La disparition de la taxe d’habitation : un levier financier perdu pour les collectivités
La suppression de la taxe d’habitation sur les résidences principales, décidée en 2018, est exemplaire de l’évolution récente du mode de financement des collectivités. Privant les communes d’une ressource sur laquelle elles disposaient d’un pouvoir de modulation par la fixation du taux, elle a été remplacée par le transfert aux communes de la part départementale de la taxe foncière sur les propriétés bâties, tandis que les intercommunalités et les départements ont été dotés d’une fraction de la TVA. Une telle évolution a ainsi conduit à une plus forte dépendance des budgets locaux à l’égard de ressources non spécifiquement locales.

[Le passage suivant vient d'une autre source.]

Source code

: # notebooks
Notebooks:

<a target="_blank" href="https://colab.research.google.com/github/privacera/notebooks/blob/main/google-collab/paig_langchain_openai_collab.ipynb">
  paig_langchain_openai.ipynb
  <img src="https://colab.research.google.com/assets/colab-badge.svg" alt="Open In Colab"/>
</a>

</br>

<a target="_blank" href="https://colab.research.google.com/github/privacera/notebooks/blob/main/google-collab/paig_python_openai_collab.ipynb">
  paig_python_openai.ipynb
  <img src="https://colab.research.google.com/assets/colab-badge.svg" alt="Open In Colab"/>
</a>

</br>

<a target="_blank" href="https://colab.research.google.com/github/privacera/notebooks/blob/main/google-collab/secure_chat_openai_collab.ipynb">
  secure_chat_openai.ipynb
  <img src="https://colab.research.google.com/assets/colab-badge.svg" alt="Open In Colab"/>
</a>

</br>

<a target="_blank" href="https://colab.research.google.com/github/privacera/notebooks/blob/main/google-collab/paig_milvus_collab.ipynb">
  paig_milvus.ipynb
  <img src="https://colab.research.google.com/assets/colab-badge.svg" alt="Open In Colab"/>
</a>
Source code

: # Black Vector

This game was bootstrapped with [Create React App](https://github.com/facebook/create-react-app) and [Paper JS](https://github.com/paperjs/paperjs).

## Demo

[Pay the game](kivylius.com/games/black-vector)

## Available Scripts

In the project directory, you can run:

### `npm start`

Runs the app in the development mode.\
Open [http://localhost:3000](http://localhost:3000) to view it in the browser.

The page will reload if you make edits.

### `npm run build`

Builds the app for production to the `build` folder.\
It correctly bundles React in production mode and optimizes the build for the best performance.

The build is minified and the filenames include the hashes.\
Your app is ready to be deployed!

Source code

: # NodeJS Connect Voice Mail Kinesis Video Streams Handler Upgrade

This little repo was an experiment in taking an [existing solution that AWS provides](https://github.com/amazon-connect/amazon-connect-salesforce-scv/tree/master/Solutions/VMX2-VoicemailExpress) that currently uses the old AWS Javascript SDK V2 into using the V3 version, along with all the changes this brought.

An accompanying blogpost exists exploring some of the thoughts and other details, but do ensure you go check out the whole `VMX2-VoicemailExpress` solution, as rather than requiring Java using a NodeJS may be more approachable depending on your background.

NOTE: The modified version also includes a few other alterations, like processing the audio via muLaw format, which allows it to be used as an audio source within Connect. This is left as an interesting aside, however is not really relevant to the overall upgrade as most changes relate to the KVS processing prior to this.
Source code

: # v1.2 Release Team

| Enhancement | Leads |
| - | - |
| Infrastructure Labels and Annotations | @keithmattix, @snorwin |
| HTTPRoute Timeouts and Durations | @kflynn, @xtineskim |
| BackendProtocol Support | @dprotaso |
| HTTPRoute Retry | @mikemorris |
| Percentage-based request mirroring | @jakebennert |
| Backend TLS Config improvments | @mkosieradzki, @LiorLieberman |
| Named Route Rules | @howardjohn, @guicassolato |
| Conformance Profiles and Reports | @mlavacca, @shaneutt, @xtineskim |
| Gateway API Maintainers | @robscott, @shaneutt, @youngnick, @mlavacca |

Autonomie budgétaire, autonomie fiscale, autonomie financière : de quoi parle-t-on ?
Issue de la loi municipale de 1884 qui disposait que « le conseil municipal règle par ses délibérations les affaires de la communes », cette disposition conçue comme un fondement de compétence générale a été transcrite au bénéfice du département en 1926 et de la région en 1982.

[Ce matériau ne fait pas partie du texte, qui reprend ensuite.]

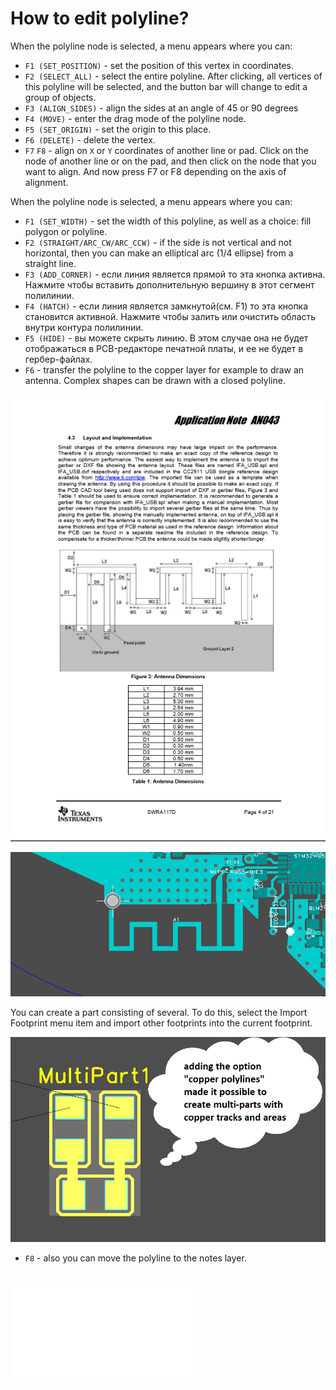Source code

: # How to edit polyline?

When the polyline node is selected, a menu appears where you can:

* `F1 (SET_POSITION)` - set the position of this vertex in coordinates.
* `F2 (SELECT_ALL)` - select the entire polyline. After clicking, all vertices of this polyline will be selected, and the button bar will change to edit a group of objects.
* `F3 (ALIGN_SIDES)` - align the sides at an angle of 45 or 90 degrees
* `F4 (MOVE)` - enter the drag mode of the polyline node.
* `F5 (SET_ORIGIN)` - set the origin to this place.
* `F6 (DELETE)` - delete the vertex.
* `F7` `F8` - align on `X` or `Y` coordinates of another line or pad. Click on the node of another line or on the pad, and then click on the node that you want to align. And now press F7 or F8 depending on the axis of alignment.

When the polyline node is selected, a menu appears where you can:

* `F1 (SET_WIDTH)` - set the width of this polyline, as well as a choice: fill polygon or polyline.
* `F2 (STRAIGHT/ARC_CW/ARC_CCW)` - if the side is not vertical and not horizontal, then you can make an elliptical arc (1/4 ellipse) from a straight line.
* `F3 (ADD_CORNER)` - если линия является прямой то эта кнопка активна. Нажмите чтобы вставить дополнительную вершину в этот сегмент полилинии.
* `F4 (HATCH)` - если линия является замкнутой(см. F1) то эта кнопка становится активной. Нажмите чтобы залить или очистить область внутри контура полилинии.
* `F5 (HIDE)` - вы можете скрыть линию. В этом случае она не будет отображаться в PCB-редакторе печатной платы, и ее не будет в гербер-файлах.
* `F6` - transfer the polyline to the copper layer for example to draw an antenna. Complex shapes can be drawn with a closed polyline.

![](pictures/antenna1.png)

![](pictures/antenna2.png)

You can create a part consisting of several. To do this, select the Import Footprint menu item and import other footprints into the current footprint.

![](pictures/multi_part.png)

* `F8` -  also you can move the polyline to the notes layer.

# ![return](How_to.md)
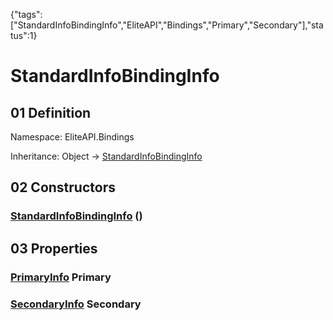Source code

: {"tags":["StandardInfoBindingInfo","EliteAPI","Bindings","Primary","Secondary"],"status":1}

# StandardInfoBindingInfo

## 01 Definition

Namespace: <span class='code'>EliteAPI.Bindings</span>

Inheritance: <span class='code'>Object</span> → <span class='code'>[StandardInfoBindingInfo](../../EliteAPI/Bindings/StandardInfoBindingInfo.html)</span>

## 02 Constructors

### <span class='code'>[StandardInfoBindingInfo](../../EliteAPI/Bindings/StandardInfoBindingInfo.html)</span> ()

## 03 Properties

### <span class='code'>[PrimaryInfo](../../EliteAPI/Bindings/PrimaryInfo.html)</span> Primary

### <span class='code'>[SecondaryInfo](../../EliteAPI/Bindings/SecondaryInfo.html)</span> Secondary

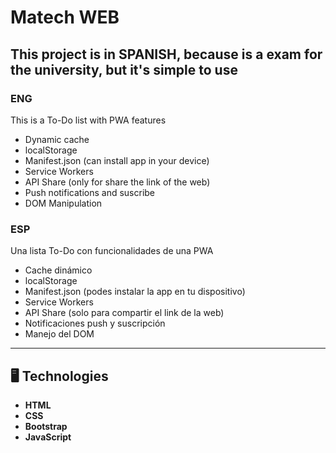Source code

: # Matech WEB

## This project is in SPANISH, because is a exam for the university, but it's simple to use

### ENG
This is a To-Do list with PWA features

- Dynamic cache
- localStorage
- Manifest.json (can install app in your device)
- Service Workers
- API Share (only for share the link of the web)
- Push notifications and suscribe
- DOM Manipulation


### ESP
Una lista To-Do con funcionalidades de una PWA

- Cache dinámico
- localStorage
- Manifest.json (podes instalar la app en tu dispositivo)
- Service Workers
- API Share (solo para compartir el link de la web)
- Notificaciones push y suscripción
- Manejo del DOM

---

## 🖥️ Technologies
- **HTML**
- **CSS**
- **Bootstrap**
- **JavaScript**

Outil de concrétisation de la dimension politique des collectivités territoriales françaises, la clause de compétence générale constitue à l’évidence une forme de liberté laissée au bénéfice de l’ensemble des collectivités au sens où elle leur laisse le pouvoir et la capacité de commencer quelque chose.
Permettant aux collectivités d’initier une action en dehors des domaines expressément confiés à leur compétence, à condition que cette action n’entre pas en conflit avec une attribution explicite de compétence, cet outil a servi de support à de nombreuses avancées sociales portées par le mouvement du « socialisme municipal », au début du XXe siècle, mais aussi par l’action facultative des départements en matière sociale ou en matière de solidarité territoriale.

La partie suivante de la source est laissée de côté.